# [Aim of the exercise]
Read the lines of the data below and retrieve those with "Species".
======== Given records ========
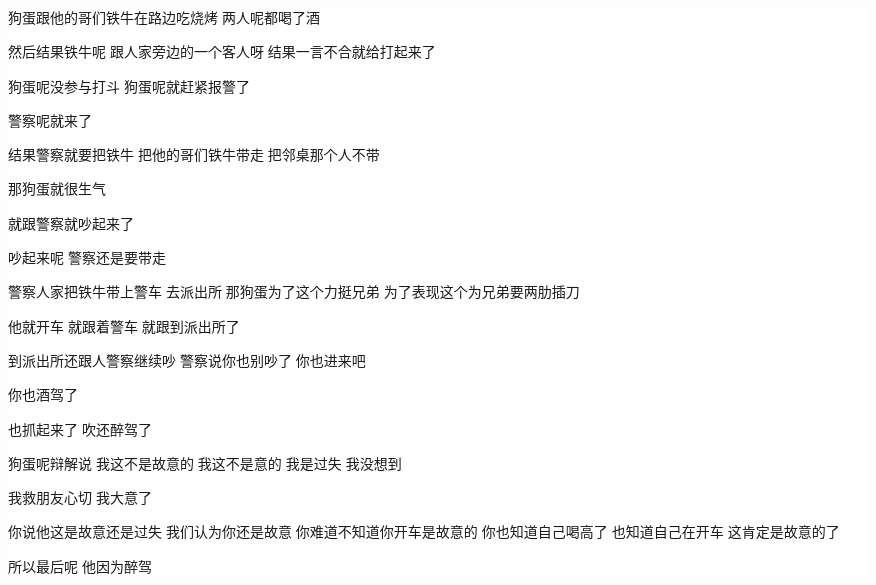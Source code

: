 狗蛋跟他的哥们铁牛在路边吃烧烤
两人呢都喝了酒

然后结果铁牛呢
跟人家旁边的一个客人呀
结果一言不合就给打起来了

狗蛋呢没参与打斗
狗蛋呢就赶紧报警了

警察呢就来了

结果警察就要把铁牛
把他的哥们铁牛带走
把邻桌那个人不带

那狗蛋就很生气

就跟警察就吵起来了

吵起来呢
警察还是要带走

警察人家把铁牛带上警车
去派出所
那狗蛋为了这个力挺兄弟
为了表现这个为兄弟要两肋插刀

他就开车
就跟着警车
就跟到派出所了

到派出所还跟人警察继续吵
警察说你也别吵了
你也进来吧

你也酒驾了

也抓起来了
吹还醉驾了

狗蛋呢辩解说
我这不是故意的
我这不是意的
我是过失
我没想到

我救朋友心切
我大意了

你说他这是故意还是过失
我们认为你还是故意
你难道不知道你开车是故意的
你也知道自己喝高了
也知道自己在开车
这肯定是故意的了

所以最后呢
他因为醉驾
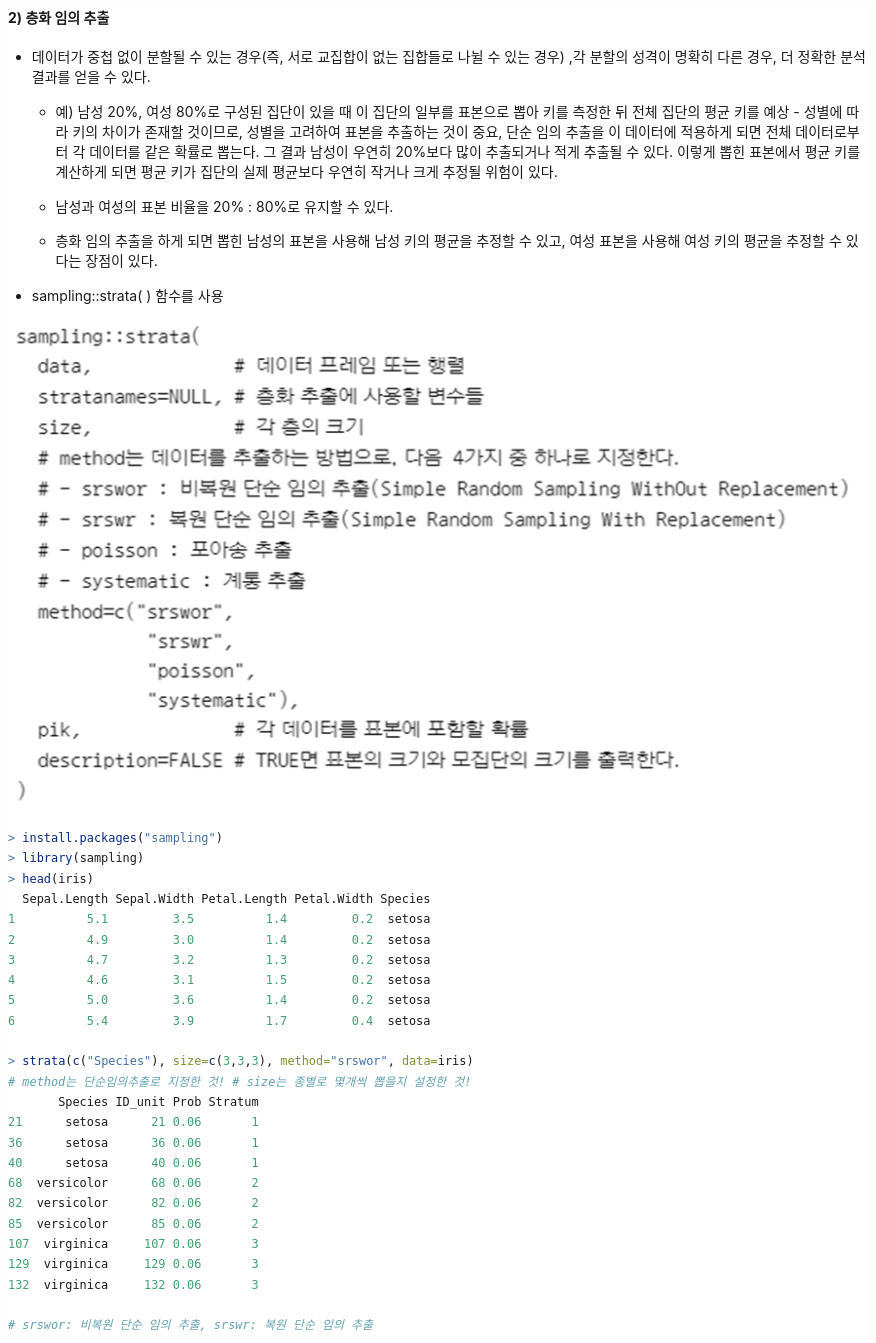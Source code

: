 #### 2) 층화 임의 추출

- 데이터가 중첩 없이 분할될 수 있는 경우(즉, 서로 교집합이 없는 집합들로 나뉠 수 있는 경우) ,각 분할의 성격이 명확히 다른 경우, 더 정확한 분석 결과를 얻을 수 있다.

  - 예) 남성 20%, 여성 80%로 구성된 집단이 있을 때 이 집단의 일부를 표본으로 뽑아 키를 측정한 뒤 전체 집단의 평균 키를 예상 -  성별에 따라 키의 차이가 존재할 것이므로, 성별을 고려하여 표본을 추출하는 것이 중요,  단순 임의 추출을 이 데이터에 적용하게 되면 전체 데이터로부터 각 데이터를 같은 확률로 뽑는다. 그 결과 남성이 우연히 20%보다 많이 추출되거나 적게 추출될 수 있다. 이렇게 뽑힌 표본에서 평균 키를 계산하게 되면 평균 키가 집단의 실제 평균보다 우연히 작거나 크게 추정될 위험이 있다.

  - 남성과 여성의 표본 비율을 20% : 80%로 유지할 수 있다. 

  - 층화 임의 추출을 하게 되면 뽑힌 남성의 표본을 사용해 남성 키의 평균을 추정할 수 있고, 여성 표본을 사용해 여성 키의 평균을 추정할 수 있다는 장점이 있다.  

- sampling::strata( ) 함수를 사용

![1568783100096](190918%20R%20%ED%86%B5%EA%B3%84.assets/1568783100096.png)

```R
> install.packages("sampling")
> library(sampling)
> head(iris)
  Sepal.Length Sepal.Width Petal.Length Petal.Width Species
1          5.1         3.5          1.4         0.2  setosa
2          4.9         3.0          1.4         0.2  setosa
3          4.7         3.2          1.3         0.2  setosa
4          4.6         3.1          1.5         0.2  setosa
5          5.0         3.6          1.4         0.2  setosa
6          5.4         3.9          1.7         0.4  setosa

> strata(c("Species"), size=c(3,3,3), method="srswor", data=iris) 
# method는 단순임의추출로 지정한 것! # size는 종별로 몇개씩 뽑을지 설정한 것!
       Species ID_unit Prob Stratum
21      setosa      21 0.06       1
36      setosa      36 0.06       1
40      setosa      40 0.06       1
68  versicolor      68 0.06       2
82  versicolor      82 0.06       2
85  versicolor      85 0.06       2
107  virginica     107 0.06       3
129  virginica     129 0.06       3
132  virginica     132 0.06       3

# srswor: 비복원 단순 임의 추출, srswr: 복원 단순 임의 추출
```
========
# [Result for this task]
  Sepal.Length Sepal.Width Petal.Length Petal.Width Species
> strata(c("Species"), size=c(3,3,3), method="srswor", data=iris) 
       Species ID_unit Prob Stratum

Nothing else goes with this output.